In her home, Camila helps by running errands. She lives with her mother. Her mother is employed as a laborer.
For fun, Camila enjoys playing house, playing with dolls and playing group games. She attends church activities regularly and is in primary school where her performance is average.
Please remember Camila in your prayers. Your love and support will help her to receive the assistance she needs to grow and develop.
Camila lives on the plains of San Jose de los Llanos, home to approximately 26,700 residents. Typical houses are constructed of cement floors, tin walls and corrugated iron roofs.
The regional diet consists of maize, beans, bananas, chicken, fish, bread, cassava root, beef, plantains, rice and potatoes. Common health problems in this area include parasites, dengue and malaria. Most adults in San Jose de los Llanos work as day laborers and earn the equivalent of $113 per month. This community needs potable water, electricity, employment opportunities, nutritious food and alcohol abuse prevention programs.
Your sponsorship allows the staff of Getsemaní Student Center to provide Camila with Bible teaching, medical and dental checkups, medicine, nutritious food, recreational activities, educational materials, computer and English classes, drama club and school uniforms. The center staff will also provide Bible teaching and literacy for the parents or guardians of Camila.
The Dominican Republic occupies the eastern two-thirds of the island of Hispaniola, which it shares with Haiti. It has a tropical climate, but moist, year-round trade winds keep temperatures between 72 and 83 degrees.

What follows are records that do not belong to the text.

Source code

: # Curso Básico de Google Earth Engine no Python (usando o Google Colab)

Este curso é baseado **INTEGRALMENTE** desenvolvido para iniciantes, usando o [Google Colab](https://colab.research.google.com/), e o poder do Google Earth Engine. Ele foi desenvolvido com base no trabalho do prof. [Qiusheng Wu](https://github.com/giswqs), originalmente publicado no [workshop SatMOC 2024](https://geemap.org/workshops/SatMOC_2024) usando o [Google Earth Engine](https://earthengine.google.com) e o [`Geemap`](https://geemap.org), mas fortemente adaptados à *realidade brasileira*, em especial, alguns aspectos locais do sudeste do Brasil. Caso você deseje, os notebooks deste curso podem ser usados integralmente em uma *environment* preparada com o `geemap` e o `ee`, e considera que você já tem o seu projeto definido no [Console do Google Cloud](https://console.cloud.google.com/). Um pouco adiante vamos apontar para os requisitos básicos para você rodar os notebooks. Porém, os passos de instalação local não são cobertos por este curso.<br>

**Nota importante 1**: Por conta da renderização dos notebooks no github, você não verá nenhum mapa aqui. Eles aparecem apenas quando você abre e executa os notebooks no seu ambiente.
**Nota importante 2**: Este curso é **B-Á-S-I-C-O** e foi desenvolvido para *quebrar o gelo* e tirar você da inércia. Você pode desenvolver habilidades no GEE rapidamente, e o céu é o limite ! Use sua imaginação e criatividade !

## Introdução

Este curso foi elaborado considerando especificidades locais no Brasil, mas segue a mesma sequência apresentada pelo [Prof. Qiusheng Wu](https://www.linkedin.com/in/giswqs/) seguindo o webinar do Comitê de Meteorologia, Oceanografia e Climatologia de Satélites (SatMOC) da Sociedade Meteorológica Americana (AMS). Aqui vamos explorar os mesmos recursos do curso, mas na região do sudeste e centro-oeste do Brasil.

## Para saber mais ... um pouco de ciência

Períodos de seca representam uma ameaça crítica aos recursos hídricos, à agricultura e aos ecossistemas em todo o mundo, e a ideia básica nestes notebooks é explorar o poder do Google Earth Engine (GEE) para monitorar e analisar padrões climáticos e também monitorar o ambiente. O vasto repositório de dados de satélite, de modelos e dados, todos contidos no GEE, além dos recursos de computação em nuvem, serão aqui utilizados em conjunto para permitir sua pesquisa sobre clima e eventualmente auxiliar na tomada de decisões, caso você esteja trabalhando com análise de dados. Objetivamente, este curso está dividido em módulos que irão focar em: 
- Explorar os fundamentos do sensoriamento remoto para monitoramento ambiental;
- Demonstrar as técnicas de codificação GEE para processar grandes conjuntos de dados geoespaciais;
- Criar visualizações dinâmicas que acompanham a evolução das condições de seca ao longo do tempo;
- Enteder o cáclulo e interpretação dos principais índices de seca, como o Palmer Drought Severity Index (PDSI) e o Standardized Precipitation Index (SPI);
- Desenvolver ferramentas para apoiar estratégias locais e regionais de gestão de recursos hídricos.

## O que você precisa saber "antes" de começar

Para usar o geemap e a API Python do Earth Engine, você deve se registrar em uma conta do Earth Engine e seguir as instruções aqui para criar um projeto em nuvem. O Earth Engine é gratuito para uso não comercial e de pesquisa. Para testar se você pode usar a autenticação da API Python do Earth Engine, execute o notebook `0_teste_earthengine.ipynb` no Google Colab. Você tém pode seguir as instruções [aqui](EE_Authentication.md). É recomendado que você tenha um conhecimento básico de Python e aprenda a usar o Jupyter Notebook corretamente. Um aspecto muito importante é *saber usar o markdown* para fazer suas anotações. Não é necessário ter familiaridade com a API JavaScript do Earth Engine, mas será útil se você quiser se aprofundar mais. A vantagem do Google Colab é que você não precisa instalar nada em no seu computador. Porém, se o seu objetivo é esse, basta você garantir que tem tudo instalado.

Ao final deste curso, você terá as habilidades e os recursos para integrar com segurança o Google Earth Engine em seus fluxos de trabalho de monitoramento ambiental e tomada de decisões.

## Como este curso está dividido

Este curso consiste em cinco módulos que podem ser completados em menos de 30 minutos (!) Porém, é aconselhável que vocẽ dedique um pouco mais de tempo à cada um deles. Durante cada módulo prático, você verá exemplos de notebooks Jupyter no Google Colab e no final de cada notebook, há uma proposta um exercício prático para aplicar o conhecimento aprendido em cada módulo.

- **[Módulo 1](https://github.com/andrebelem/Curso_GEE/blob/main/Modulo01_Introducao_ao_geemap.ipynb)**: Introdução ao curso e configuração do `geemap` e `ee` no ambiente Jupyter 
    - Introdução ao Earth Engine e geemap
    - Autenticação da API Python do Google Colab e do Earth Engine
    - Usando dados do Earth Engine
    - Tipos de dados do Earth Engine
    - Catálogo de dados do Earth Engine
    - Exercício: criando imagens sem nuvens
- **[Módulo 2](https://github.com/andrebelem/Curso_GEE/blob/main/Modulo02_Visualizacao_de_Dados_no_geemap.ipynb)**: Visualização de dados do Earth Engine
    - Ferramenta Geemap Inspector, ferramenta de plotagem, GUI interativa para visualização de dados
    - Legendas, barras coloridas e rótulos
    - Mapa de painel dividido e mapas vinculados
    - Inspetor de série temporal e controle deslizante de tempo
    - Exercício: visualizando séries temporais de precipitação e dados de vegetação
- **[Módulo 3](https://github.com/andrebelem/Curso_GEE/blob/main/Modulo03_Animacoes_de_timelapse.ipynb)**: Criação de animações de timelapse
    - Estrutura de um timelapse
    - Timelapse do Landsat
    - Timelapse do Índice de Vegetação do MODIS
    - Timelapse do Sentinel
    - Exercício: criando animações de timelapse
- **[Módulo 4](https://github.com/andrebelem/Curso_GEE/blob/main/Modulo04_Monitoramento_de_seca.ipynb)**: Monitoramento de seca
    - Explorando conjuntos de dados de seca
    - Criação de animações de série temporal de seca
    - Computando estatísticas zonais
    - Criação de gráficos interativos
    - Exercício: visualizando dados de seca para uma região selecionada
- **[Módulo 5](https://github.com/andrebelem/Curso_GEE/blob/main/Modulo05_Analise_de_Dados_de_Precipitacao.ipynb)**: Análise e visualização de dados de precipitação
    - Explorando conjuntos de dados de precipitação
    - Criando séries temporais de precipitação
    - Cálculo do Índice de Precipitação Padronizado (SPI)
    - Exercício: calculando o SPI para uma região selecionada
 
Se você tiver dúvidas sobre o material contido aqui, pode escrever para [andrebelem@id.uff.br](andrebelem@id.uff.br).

Nearly three out of four Dominicans have both black and Caucasian ancestry. Spanish is the official language, and 95 percent of Dominicans are Catholic. Nearly 90 percent of Dominicans live in rural areas where unemployment is high and malnutrition is widespread. A family's diet consists mainly of rice, beans and chicken. Though agriculture was long the economic mainstay, in recent years growth in tourism and free-trade zones has made the service sector the country's largest employer. Compassion works with children in nearly every region of the country.
The Taíno people were the country's original inhabitants. In 1492, they welcomed Christopher Columbus in his first voyage to the island, but subsequent colonizers were brutal, reducing the Taíno population from about 1 million to about 500 in 50 years. Hispaniola became the center of Spanish rule in the West Indies. The indigenous people were wiped out and slaves were brought from Africa to populate the island. The descendants of those slaves form most of the population today. For three centuries, Spain governed Hispaniola, followed by France. In 1804, the western part of the island won independence as the Republic of Haiti. In 1844, the eastern two-thirds of the island revolted and formed the Dominican Republic. In 2004, Leonel Antonio Fernández Reyna was elected to his second term as president.